* _Instructions to follow_: In the material below, find the line containing "R.66 | 1.63" and the line containing "R.75 | 1.72", then reproduce exactly both of them and every line between, and nothing else.

* * * * * * *

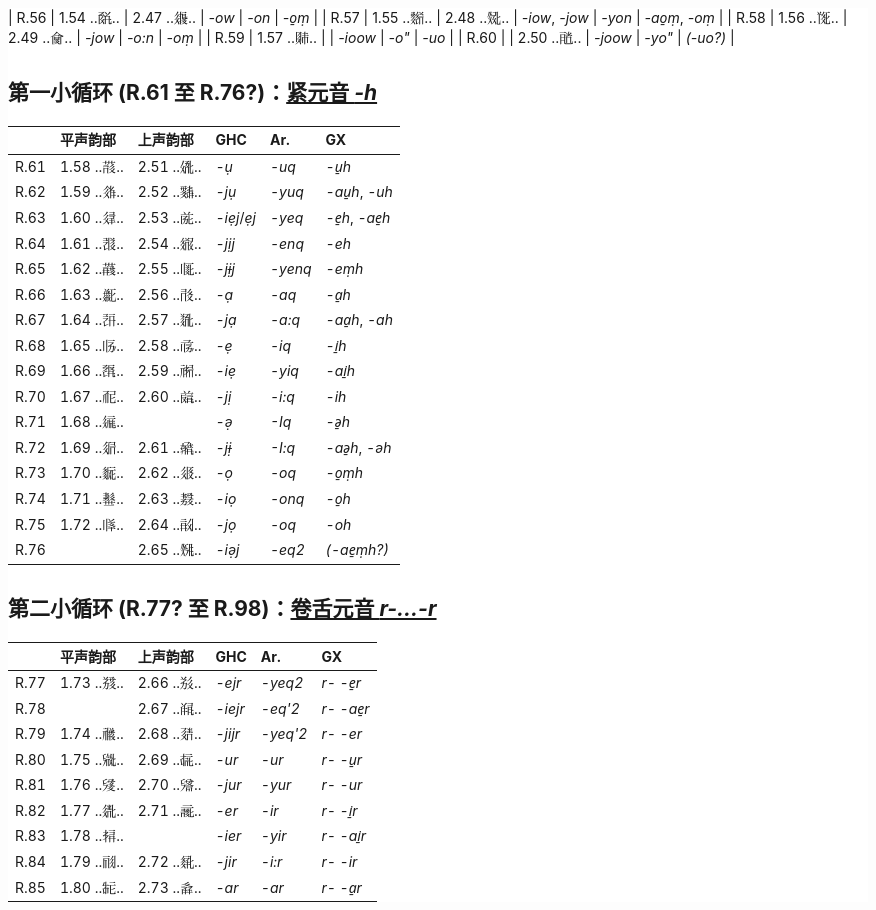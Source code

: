 | R.56 | 1.54   ..𘙾.. | 2.47   ..𗫫.. |          _-ow_ |   _-on_ |              _-o̱ṃ_ |
| R.57 | 1.55   ..𘙠.. | 2.48   ..𗽕.. | _-iow_, _-jow_ |  _-yon_ |      _-ao̱ṃ_, _-oṃ_ |
| R.58 | 1.56   ..𗭴.. | 2.49   ..𗭃.. |         _-jow_ |  _-o:n_ |              _-oṃ_ |
| R.59 | 1.57   ..𘉐.. |               |        _-ioow_ |   _-o"_ |              _-uo_ |
| R.60 |               | 2.50   ..𗷢.. |        _-joow_ |  _-yo"_ |           _(-uo?)_ |

## 第一小循环 (R.61 至 R.76?)：[紧元音 _-h_](#tense-vowels)

|      | 平声韵部      | 上声韵部      | GHC    | Ar.     | GX              |
| :--- | :------------ | :------------ | :----- | :------ | :-------------- |
| R.61 | 1.58   ..𗚽.. | 2.51   ..𗏒.. | _-ụ_   | _-uq_   | _-u̱h_           |
| R.62 | 1.59   ..𗤧.. | 2.52   ..𘞏.. | _-jụ_  | _-yuq_  | _-au̱h_, _-uh_   |
| R.63 | 1.60   ..𗧎.. | 2.53   ..𗐯.. | _-iẹj_/_ẹj_ | _-yeq_  | _-e̱h_, _-ae̱h_   |
| R.64 | 1.61   ..𗖞.. | 2.54   ..𗿩.. | _-jịj_ | _-enq_ | _-eh_           |
| R.65 | 1.62   ..𗝾.. | 2.55   ..𗅲.. | _-jɨ̣j_ | _-yenq_ | _-eṃh_          |
| R.66 | 1.63   ..𘟫.. | 2.56   ..𗰗.. | _-ạ_   | _-aq_   | _-a̱h_           |
| R.67 | 1.64   ..𗕹.. | 2.57   ..𘐓.. | _-jạ_  | _-a:q_  | _-aa̱h_, _-ah_   |
| R.68 | 1.65   ..𗄩.. | 2.58   ..𗇠.. | _-ẹ_   | _-iq_   | _-i̱h_           |
| R.69 | 1.66   ..𗉁.. | 2.59   ..𗙑.. | _-iẹ_  | _-yiq_  | _-ai̱h_          |
| R.70 | 1.67   ..𗳃.. | 2.60   ..𗒣.. | _-jị_  | _-i:q_  | _-ih_           |
| R.71 | 1.68   ..𗨹.. |               | _-ə̣_   | _-Iq_  | _-ə̱h_           |
| R.72 | 1.69   ..𗥇.. | 2.61   ..𗲸.. | _-jɨ̣_  | _-I:q_ | _-aə̱h_, _-əh_   |
| R.73 | 1.70   ..𘔸.. | 2.62   ..𗥏.. | _-ọ_   | _-oq_   | _-o̱ṃh_          |
| R.74 | 1.71   ..𗶪.. | 2.63   ..𘒵.. | _-iọ_  | _-onq_ | _-o̱h_           |
| R.75 | 1.72   ..𗅼.. | 2.64   ..𘈎.. | _-jọ_  | _-oq_ | _-oh_           |
| R.76 |               | 2.65   ..𗽌.. | _-iə̣j_ | _-eq2_ | _(-ae̱ṃh?)_      |

## 第二小循环 (R.77? 至 R.98)：[卷舌元音 _r-...-r_](#retroflex-vowels)

|      | 平声韵部      | 上声韵部      | GHC           | Ar.      | GX             |
| :--- | :------------ | :------------ | :------------ | :------- | :------------- |
| R.77 | 1.73   ..𗯿.. | 2.66   ..𗯬.. | _-ejr_        | _-yeq2_ | _r- -e̱r_       |
| R.78 |               | 2.67   ..𘌀.. | _-iejr_       | _-eq'2_ | _r- -ae̱r_      |
| R.79 | 1.74   ..𗙨.. | 2.68   ..𗳭.. | _-jijr_       | _-yeq'2_ | _r- -er_       |
| R.80 | 1.75   ..𗌈.. | 2.69   ..𗎑.. | _-ur_         | _-ur_    | _r- -u̱r_       |
| R.81 | 1.76   ..𗋿.. | 2.70   ..𗌏.. | _-jur_        | _-yur_   | _r- -ur_       |
| R.82 | 1.77   ..𗨈.. | 2.71   ..𗄛.. | _-er_         | _-ir_    | _r- -i̱r_       |
| R.83 | 1.78   ..𗈮.. |               | _-ier_        | _-yir_   | _r- -ai̱r_      |
| R.84 | 1.79   ..𗟶.. | 2.72   ..𘊝.. | _-jir_        | _-i:r_   | _r- -ir_       |
| R.85 | 1.80   ..𗴐.. | 2.73   ..𗐔.. | _-ar_         | _-ar_    | _r- -a̱r_       |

* * * * * * *

* _Answer space_:
| R.66 | 1.63   ..𘟫.. | 2.56   ..𗰗.. | _-ạ_   | _-aq_   | _-a̱h_           |
| R.67 | 1.64   ..𗕹.. | 2.57   ..𘐓.. | _-jạ_  | _-a:q_  | _-aa̱h_, _-ah_   |
| R.68 | 1.65   ..𗄩.. | 2.58   ..𗇠.. | _-ẹ_   | _-iq_   | _-i̱h_           |
| R.69 | 1.66   ..𗉁.. | 2.59   ..𗙑.. | _-iẹ_  | _-yiq_  | _-ai̱h_          |
| R.70 | 1.67   ..𗳃.. | 2.60   ..𗒣.. | _-jị_  | _-i:q_  | _-ih_           |
| R.71 | 1.68   ..𗨹.. |               | _-ə̣_   | _-Iq_  | _-ə̱h_           |
| R.72 | 1.69   ..𗥇.. | 2.61   ..𗲸.. | _-jɨ̣_  | _-I:q_ | _-aə̱h_, _-əh_   |
| R.73 | 1.70   ..𘔸.. | 2.62   ..𗥏.. | _-ọ_   | _-oq_   | _-o̱ṃh_          |
| R.74 | 1.71   ..𗶪.. | 2.63   ..𘒵.. | _-iọ_  | _-onq_ | _-o̱h_           |
| R.75 | 1.72   ..𗅼.. | 2.64   ..𘈎.. | _-jọ_  | _-oq_ | _-oh_           |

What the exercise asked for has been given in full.